Source texts of formatted documents:
-=-=-=-=-

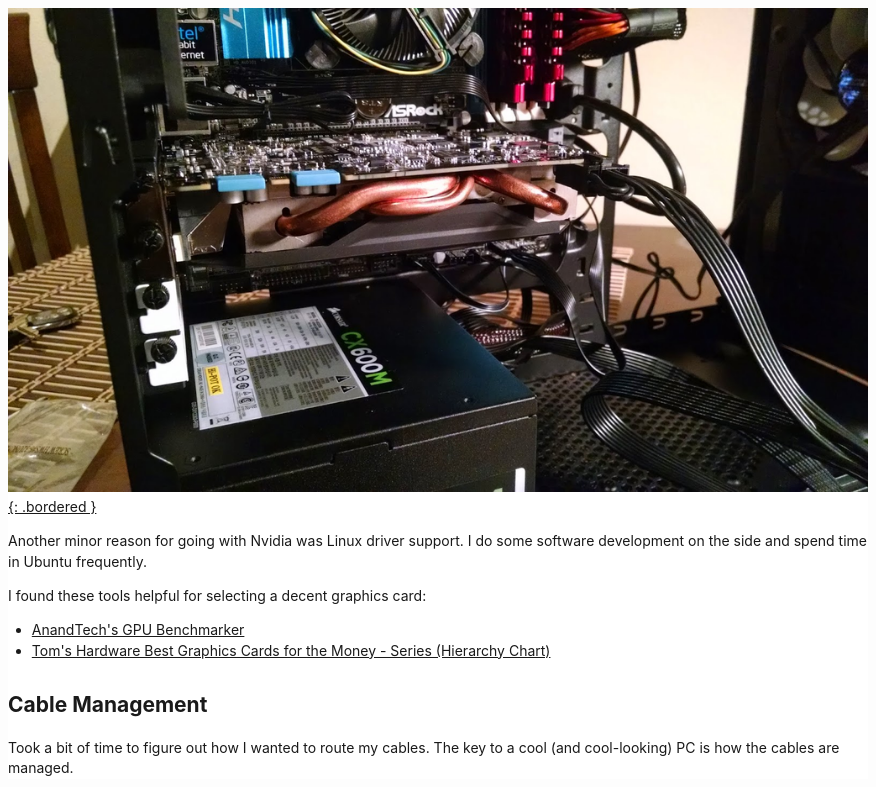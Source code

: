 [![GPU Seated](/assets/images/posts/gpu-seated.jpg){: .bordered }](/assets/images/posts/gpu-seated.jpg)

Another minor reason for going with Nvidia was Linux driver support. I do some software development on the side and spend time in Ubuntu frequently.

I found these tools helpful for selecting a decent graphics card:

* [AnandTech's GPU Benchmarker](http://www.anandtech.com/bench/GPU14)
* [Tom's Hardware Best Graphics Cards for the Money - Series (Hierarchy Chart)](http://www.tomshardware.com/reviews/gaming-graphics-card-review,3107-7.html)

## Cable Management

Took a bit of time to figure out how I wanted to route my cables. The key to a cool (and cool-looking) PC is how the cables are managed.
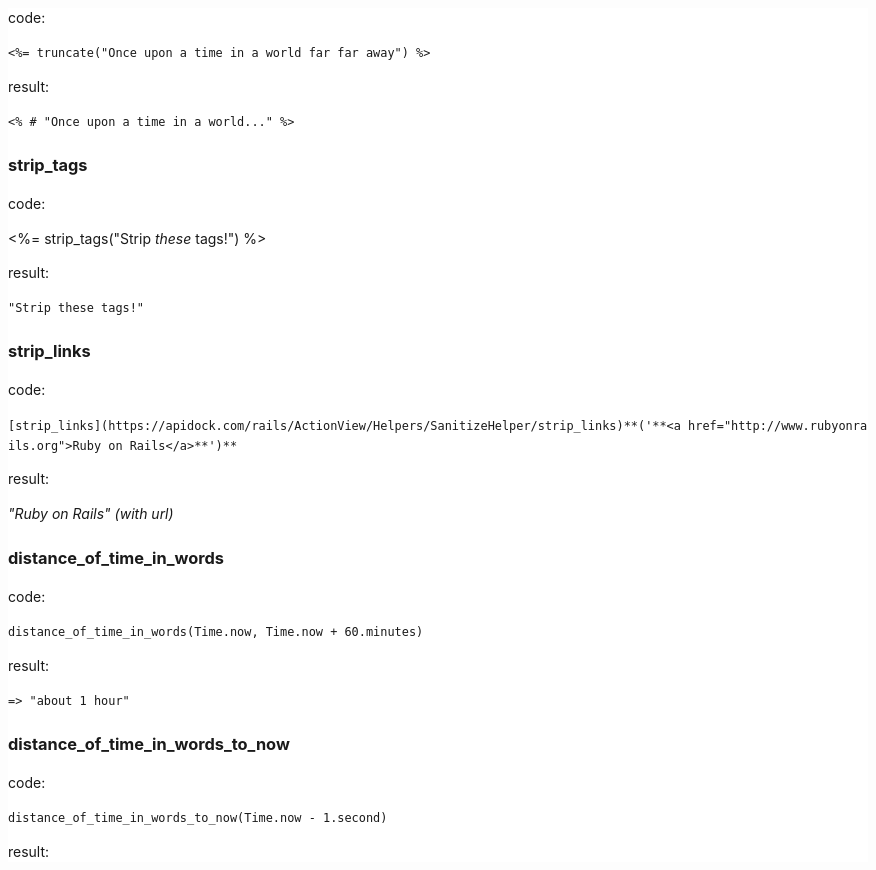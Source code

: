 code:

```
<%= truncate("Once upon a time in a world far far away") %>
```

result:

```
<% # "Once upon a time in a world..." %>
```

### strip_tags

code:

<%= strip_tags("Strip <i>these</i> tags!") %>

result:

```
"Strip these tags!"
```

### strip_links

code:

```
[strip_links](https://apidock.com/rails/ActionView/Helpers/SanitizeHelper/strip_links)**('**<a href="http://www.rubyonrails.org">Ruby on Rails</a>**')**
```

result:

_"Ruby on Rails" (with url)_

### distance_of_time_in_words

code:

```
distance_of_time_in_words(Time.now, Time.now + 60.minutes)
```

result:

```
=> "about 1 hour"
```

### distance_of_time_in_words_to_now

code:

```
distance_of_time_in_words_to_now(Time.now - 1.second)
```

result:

-=-=-=-=-

Write every record out again exactly, omitting the pictures they hold.

Result:
Source code

: [![GPU Seated](/assets/images/posts/gpu-seated.jpg){: .bordered }](/assets/images/posts/gpu-seated.jpg)

Another minor reason for going with Nvidia was Linux driver support. I do some software development on the side and spend time in Ubuntu frequently.

I found these tools helpful for selecting a decent graphics card:

* [AnandTech's GPU Benchmarker](http://www.anandtech.com/bench/GPU14)
* [Tom's Hardware Best Graphics Cards for the Money - Series (Hierarchy Chart)](http://www.tomshardware.com/reviews/gaming-graphics-card-review,3107-7.html)

## Cable Management

Took a bit of time to figure out how I wanted to route my cables. The key to a cool (and cool-looking) PC is how the cables are managed.
Source code

: code:

```
<%= truncate("Once upon a time in a world far far away") %>
```

result:

```
<% # "Once upon a time in a world..." %>
```

### strip_tags

code:

<%= strip_tags("Strip <i>these</i> tags!") %>

result:

```
"Strip these tags!"
```

### strip_links

code:

```
[strip_links](https://apidock.com/rails/ActionView/Helpers/SanitizeHelper/strip_links)**('**<a href="http://www.rubyonrails.org">Ruby on Rails</a>**')**
```

result:

_"Ruby on Rails" (with url)_

### distance_of_time_in_words

code:

```
distance_of_time_in_words(Time.now, Time.now + 60.minutes)
```

result:

```
=> "about 1 hour"
```

### distance_of_time_in_words_to_now

code:

```
distance_of_time_in_words_to_now(Time.now - 1.second)
```

result:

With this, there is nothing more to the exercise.